In a keynote address at the Atlantic Council Global Energy Forum in Washington DC, United States, the Nigerian-born OPEC chief insisted that the world needed to ensure that energy remains affordable for all.

 In addition, the outgoing Secretary General stated that there was the need to transition to a more inclusive, fair, and equitable world in which every person has access to energy as referenced in UN Sustainable Development Goal 7.

While admitting that countries should reduce emissions, however he maintained that oil has a role to play in each part of the process.

He reiterated that to put energy demand growth in some context, OPEC continues to see global energy demand rising by 28 per cent in the period by 2045, clearly requiring huge investments.

In the same vein, he repeated that the oil industry alone, the OPEC World Oil Outlook sees required investments totalling $11.8 trillion through to 2045. 

Barkindo said that these investments are essential for both producers and consumers, particularly given the huge investment drop of 30 per cent seen in 2020.

“More energy, more investments are required.  However, we also hear conflicting statements on these issues as exhibited most recently by the G7 Ministers of Climate, Energy and the Environment.

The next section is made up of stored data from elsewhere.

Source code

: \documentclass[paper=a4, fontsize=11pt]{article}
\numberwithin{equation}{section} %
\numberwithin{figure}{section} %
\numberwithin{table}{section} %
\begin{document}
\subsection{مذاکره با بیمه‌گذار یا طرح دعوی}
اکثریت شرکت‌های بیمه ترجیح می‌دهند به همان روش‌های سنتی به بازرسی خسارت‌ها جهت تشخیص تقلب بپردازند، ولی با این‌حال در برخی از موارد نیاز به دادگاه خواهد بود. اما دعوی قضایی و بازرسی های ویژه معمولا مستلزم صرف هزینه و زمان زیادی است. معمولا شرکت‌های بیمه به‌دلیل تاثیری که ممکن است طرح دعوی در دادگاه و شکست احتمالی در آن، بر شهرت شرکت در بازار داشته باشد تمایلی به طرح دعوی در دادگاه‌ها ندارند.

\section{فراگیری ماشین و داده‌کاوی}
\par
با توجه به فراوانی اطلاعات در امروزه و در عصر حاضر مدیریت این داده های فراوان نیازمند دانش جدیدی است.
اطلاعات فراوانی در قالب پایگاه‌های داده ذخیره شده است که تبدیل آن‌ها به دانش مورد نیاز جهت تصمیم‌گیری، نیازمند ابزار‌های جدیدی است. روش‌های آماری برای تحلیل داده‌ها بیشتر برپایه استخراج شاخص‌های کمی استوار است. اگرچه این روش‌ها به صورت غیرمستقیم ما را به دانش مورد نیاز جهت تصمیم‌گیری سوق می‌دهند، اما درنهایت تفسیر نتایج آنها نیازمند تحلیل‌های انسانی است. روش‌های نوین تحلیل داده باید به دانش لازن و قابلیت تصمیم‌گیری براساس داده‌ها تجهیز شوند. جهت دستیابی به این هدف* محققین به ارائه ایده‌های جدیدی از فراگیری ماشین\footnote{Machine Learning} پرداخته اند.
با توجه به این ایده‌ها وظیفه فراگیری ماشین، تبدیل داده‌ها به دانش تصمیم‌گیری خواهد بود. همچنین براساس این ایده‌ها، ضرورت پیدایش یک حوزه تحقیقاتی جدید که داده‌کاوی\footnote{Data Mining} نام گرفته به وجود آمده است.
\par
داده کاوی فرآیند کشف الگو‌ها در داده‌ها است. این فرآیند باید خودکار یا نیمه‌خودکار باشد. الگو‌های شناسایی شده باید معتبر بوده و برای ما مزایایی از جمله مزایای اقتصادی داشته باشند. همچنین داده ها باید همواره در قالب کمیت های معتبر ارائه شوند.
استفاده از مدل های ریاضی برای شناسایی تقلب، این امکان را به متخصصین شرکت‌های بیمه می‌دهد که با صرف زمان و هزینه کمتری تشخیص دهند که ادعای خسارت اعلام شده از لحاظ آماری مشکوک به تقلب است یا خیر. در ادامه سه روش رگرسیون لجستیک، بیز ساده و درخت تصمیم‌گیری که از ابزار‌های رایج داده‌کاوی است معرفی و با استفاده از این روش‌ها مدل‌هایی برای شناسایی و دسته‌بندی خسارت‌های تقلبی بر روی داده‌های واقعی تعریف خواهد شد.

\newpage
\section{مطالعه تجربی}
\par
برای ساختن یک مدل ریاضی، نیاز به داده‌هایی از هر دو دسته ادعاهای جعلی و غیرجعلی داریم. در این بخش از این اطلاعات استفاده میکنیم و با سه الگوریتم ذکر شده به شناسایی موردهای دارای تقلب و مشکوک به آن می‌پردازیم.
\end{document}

“They called for oil and gas producing countries, including reference to OPEC, to play a key role in ensuring stable and sustainable global energy supplies, but at the same time committed themselves to end financing for most overseas fossil fuel projects by the end of 2022. I think there is a saying in English: ‘you can’t have your cake and eat it.’

“To put it simply: if investments are not made globally, if the capital does not flow, and at the same time if consumers are still demanding the product, we could see further major energy insecurity in various forms,” he argued.